Australia’s period of a falling unemployment rate may have come to an end but then again, it may be just another hiccup. After falling below 5% in late 2018, Australia’s jobless rate remained there through early 2019 until it moved higher in the June quarter. Recent leading indicators have been generally pointing towards further softness and the RBA is still generally expected to reduce its cash rate target one further time, something the central bank has traditionally done when it expects unemployment to rise.
The latest Labour force figures have now been released and they indicate the number of people employed in Australia increased by more than economists had expected. The report showed the total number of people employed in Australia increased by 28,900 in December while the unemployment rate improved from 5.2% to 5.1%.

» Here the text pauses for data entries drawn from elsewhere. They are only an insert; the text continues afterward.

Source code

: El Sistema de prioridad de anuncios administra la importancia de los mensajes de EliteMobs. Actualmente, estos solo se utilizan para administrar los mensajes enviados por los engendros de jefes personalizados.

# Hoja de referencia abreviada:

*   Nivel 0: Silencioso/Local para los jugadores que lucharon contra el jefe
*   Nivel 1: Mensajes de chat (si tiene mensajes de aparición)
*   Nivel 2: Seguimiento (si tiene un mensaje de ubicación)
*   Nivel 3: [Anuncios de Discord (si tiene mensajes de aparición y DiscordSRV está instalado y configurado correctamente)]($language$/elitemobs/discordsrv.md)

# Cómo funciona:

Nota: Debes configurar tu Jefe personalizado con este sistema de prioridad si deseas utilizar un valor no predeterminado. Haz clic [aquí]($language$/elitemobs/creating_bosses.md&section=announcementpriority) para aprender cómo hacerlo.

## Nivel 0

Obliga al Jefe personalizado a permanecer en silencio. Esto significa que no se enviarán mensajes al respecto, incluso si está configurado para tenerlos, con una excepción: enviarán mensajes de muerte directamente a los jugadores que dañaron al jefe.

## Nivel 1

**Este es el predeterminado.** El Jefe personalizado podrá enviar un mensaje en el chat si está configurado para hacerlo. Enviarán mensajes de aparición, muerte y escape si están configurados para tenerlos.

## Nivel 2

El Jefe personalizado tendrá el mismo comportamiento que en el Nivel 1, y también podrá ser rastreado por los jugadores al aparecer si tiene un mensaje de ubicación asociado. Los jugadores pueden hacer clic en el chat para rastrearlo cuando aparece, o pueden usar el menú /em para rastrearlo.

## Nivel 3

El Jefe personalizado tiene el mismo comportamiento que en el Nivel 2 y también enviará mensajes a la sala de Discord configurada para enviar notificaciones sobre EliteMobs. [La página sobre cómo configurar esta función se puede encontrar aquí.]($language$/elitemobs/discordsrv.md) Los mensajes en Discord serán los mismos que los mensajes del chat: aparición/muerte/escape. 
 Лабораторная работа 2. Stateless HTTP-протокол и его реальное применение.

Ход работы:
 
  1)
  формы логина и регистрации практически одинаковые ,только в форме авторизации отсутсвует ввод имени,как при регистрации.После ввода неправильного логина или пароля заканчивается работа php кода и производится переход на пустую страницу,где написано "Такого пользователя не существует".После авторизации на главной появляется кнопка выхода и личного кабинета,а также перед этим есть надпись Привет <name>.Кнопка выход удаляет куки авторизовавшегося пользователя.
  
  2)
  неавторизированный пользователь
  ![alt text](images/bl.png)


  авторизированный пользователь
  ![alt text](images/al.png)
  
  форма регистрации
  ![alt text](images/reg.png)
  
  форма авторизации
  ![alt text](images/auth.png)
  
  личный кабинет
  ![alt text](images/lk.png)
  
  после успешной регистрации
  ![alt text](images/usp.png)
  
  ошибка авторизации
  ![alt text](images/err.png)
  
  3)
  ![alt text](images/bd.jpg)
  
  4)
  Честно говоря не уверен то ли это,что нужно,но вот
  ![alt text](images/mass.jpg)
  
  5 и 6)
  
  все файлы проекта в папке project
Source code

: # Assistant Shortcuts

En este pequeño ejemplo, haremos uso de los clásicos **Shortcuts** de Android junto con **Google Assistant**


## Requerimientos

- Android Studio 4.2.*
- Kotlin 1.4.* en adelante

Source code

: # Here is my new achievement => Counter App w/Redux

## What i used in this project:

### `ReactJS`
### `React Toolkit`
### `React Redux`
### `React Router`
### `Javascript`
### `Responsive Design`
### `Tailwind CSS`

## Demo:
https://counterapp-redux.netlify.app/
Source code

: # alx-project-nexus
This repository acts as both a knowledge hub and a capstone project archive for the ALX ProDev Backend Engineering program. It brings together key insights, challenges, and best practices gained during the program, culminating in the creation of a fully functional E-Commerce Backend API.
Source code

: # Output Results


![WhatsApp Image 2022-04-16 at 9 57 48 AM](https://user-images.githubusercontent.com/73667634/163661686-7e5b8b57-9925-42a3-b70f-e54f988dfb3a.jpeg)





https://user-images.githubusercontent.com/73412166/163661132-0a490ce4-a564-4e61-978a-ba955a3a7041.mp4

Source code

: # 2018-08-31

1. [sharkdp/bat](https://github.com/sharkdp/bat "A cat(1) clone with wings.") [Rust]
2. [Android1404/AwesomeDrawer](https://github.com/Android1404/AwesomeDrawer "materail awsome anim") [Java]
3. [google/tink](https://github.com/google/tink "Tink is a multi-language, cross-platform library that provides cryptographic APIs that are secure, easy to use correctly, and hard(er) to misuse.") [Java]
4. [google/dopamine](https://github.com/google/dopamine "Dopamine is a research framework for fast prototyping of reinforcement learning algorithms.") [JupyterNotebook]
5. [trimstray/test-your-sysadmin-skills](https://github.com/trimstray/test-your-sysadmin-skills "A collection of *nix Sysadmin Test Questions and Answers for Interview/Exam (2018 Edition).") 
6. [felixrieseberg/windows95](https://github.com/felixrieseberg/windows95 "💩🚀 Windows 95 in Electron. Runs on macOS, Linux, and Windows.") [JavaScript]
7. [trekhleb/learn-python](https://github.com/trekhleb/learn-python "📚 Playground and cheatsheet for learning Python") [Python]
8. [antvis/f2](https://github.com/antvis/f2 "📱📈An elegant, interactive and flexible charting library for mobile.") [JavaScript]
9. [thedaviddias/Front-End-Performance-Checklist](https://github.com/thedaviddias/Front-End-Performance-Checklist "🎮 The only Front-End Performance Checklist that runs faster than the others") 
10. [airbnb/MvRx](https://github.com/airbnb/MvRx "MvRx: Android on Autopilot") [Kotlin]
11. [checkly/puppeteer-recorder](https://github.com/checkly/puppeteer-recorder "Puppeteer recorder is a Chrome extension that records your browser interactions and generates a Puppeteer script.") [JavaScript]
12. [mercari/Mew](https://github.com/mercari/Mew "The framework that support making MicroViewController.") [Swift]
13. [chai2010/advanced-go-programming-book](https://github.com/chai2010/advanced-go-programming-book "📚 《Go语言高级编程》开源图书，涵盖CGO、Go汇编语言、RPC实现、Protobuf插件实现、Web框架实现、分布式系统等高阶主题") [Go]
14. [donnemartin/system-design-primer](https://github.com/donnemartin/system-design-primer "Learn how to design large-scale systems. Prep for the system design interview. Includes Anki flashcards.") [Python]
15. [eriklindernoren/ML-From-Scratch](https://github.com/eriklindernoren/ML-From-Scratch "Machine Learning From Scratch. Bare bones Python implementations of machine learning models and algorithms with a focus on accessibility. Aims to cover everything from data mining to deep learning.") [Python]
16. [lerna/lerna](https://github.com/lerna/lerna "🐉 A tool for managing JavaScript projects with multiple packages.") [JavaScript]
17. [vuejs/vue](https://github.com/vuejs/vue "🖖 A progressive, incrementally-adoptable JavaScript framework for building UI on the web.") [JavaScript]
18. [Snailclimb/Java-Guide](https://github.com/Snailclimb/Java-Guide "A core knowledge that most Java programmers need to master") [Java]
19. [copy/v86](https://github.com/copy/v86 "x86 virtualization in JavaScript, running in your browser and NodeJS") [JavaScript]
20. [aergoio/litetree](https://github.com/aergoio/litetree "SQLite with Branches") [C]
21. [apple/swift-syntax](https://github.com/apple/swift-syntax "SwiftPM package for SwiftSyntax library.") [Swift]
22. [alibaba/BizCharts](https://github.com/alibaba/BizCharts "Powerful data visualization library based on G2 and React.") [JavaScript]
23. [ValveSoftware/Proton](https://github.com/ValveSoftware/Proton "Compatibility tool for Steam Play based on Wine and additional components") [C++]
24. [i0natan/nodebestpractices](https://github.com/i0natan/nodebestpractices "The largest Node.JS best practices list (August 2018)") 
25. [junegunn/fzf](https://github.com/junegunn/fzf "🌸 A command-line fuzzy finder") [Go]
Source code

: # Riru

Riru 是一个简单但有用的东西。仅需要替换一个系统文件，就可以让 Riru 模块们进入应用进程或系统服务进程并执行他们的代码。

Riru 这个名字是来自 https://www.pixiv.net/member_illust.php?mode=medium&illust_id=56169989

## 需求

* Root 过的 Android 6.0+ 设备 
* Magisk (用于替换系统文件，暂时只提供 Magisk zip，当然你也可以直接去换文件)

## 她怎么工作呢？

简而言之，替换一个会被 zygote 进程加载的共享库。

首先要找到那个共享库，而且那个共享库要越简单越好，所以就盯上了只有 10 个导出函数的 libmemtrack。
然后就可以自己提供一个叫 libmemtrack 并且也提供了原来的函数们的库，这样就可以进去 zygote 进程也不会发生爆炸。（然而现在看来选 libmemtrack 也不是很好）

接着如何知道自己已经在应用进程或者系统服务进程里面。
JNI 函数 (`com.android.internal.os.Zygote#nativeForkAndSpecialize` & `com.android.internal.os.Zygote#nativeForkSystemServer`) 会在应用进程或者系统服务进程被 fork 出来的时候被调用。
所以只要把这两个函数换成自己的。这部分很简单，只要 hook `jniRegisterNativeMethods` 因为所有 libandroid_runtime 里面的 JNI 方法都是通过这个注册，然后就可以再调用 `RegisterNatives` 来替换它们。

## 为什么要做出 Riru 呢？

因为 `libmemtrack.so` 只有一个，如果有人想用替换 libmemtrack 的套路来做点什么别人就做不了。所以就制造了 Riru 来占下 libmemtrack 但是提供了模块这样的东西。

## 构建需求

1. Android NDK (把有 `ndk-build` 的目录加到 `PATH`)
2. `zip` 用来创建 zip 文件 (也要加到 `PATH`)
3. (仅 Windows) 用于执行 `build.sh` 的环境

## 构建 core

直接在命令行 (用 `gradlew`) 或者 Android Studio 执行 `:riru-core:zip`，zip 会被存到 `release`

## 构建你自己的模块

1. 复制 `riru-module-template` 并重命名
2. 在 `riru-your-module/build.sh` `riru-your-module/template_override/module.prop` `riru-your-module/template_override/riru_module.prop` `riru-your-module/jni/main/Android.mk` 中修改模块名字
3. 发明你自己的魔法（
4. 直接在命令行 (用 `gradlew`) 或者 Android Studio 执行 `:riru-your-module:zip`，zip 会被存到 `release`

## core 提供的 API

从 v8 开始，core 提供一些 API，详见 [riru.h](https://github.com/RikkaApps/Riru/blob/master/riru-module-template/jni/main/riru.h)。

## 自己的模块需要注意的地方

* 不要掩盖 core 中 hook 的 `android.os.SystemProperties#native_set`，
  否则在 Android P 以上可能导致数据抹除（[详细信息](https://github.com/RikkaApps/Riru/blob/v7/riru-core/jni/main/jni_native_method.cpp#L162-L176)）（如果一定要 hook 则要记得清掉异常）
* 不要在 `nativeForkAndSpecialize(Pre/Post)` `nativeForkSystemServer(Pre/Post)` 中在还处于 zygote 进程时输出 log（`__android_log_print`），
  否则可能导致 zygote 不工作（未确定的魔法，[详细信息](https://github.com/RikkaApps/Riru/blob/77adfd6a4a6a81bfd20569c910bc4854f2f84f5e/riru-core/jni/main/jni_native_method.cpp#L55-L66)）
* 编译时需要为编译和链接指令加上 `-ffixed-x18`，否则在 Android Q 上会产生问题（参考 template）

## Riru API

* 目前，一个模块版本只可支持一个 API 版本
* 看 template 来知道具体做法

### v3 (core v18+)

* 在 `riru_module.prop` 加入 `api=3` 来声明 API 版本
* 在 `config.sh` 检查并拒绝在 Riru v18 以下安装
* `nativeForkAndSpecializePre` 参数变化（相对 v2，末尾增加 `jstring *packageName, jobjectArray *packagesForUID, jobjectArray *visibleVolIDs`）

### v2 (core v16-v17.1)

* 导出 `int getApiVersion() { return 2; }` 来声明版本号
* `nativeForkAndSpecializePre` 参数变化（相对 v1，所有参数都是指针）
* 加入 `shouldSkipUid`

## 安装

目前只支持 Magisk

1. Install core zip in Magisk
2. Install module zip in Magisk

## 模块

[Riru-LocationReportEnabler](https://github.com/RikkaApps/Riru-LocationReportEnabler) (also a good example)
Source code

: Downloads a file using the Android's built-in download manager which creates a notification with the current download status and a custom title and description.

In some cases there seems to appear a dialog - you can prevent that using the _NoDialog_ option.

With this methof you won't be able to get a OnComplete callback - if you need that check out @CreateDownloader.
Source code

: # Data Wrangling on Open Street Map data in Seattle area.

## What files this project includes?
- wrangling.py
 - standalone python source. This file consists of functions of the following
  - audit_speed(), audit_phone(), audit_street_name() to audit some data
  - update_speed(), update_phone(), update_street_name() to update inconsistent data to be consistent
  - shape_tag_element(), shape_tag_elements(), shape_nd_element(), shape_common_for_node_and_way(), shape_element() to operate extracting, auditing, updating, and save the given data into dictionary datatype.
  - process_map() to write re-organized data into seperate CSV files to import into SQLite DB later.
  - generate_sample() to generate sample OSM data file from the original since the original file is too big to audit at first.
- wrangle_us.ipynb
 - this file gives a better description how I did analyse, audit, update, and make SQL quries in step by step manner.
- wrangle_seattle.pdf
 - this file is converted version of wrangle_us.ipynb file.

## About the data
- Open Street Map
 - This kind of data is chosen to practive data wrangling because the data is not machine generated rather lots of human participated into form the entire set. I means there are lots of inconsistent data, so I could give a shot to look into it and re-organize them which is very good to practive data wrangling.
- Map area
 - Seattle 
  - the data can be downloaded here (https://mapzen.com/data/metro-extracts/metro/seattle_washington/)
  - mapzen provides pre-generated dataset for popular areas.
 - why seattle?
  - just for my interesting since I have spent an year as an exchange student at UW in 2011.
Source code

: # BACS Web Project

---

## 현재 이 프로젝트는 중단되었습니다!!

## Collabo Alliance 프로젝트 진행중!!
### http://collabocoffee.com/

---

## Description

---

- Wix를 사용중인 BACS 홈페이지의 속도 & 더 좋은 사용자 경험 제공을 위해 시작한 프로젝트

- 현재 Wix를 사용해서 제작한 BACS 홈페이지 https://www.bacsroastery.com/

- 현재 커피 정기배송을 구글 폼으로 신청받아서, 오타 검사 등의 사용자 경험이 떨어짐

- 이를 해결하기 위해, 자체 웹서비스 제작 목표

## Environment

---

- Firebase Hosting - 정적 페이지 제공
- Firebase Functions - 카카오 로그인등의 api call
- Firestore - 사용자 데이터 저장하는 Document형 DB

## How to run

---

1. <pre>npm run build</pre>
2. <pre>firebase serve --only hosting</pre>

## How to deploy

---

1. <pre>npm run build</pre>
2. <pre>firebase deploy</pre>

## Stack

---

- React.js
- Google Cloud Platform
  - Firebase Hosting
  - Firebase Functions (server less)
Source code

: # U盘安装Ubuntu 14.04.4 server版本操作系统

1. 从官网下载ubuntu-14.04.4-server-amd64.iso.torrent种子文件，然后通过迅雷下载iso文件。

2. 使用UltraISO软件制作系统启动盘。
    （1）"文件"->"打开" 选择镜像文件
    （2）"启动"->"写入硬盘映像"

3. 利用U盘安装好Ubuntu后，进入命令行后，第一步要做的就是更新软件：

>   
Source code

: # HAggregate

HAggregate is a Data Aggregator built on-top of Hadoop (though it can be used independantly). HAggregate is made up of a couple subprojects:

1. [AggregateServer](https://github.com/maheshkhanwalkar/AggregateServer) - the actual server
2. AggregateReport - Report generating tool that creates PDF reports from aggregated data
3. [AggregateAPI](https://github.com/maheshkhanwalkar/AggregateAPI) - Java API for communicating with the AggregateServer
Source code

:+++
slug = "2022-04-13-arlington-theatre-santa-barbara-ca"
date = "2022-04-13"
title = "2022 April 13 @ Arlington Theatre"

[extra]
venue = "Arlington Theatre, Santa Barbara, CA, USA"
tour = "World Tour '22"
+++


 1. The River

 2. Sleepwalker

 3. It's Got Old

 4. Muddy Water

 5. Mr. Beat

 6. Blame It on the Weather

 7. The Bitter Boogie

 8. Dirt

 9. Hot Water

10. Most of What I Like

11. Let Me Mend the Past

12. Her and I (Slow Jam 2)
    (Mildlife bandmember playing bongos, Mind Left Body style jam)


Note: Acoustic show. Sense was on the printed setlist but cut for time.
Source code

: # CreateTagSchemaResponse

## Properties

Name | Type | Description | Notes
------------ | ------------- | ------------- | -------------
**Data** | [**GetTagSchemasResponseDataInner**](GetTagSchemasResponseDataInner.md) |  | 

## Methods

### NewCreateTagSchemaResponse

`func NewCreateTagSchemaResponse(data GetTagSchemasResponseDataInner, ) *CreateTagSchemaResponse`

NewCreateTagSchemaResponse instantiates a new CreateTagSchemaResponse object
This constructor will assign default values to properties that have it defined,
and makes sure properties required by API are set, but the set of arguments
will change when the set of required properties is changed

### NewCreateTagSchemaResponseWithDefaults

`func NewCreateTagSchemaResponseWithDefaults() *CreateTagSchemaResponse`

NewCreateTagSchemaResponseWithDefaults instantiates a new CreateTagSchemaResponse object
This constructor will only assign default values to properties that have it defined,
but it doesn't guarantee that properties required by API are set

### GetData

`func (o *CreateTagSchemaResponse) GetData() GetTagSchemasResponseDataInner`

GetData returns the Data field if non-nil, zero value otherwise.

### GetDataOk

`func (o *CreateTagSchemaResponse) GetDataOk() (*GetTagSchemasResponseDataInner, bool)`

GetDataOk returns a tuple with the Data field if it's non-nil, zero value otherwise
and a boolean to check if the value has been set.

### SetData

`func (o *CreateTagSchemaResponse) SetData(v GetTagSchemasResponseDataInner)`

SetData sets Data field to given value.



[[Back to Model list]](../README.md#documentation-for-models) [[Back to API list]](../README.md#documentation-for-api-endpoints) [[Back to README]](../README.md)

ANZ senior economist Catherine Birch said, “The strength in employment over November/December and the associated decline in the unemployment rate…will reinforce the RBA’s view that the Australian economy appears to have reached a gentle turning point.”Market expectations prior to the report’s release were for 12,000 new positions to be created and for the unemployment rate to remain at 5.2%. Investors and traders reacted to the lower underemployment rate by sending yields higher at the short end while winding back expectations of rate cuts. By the end of the day, 90-day bank bills had jumped 5bps to 0.89% and the yield on 3-year ACGBs had gained 2bps to 0.72%. However, longer-term yields fell and 10-year and 20-year yields each finished 2bps lower at 1.11% and 1.52% respectively.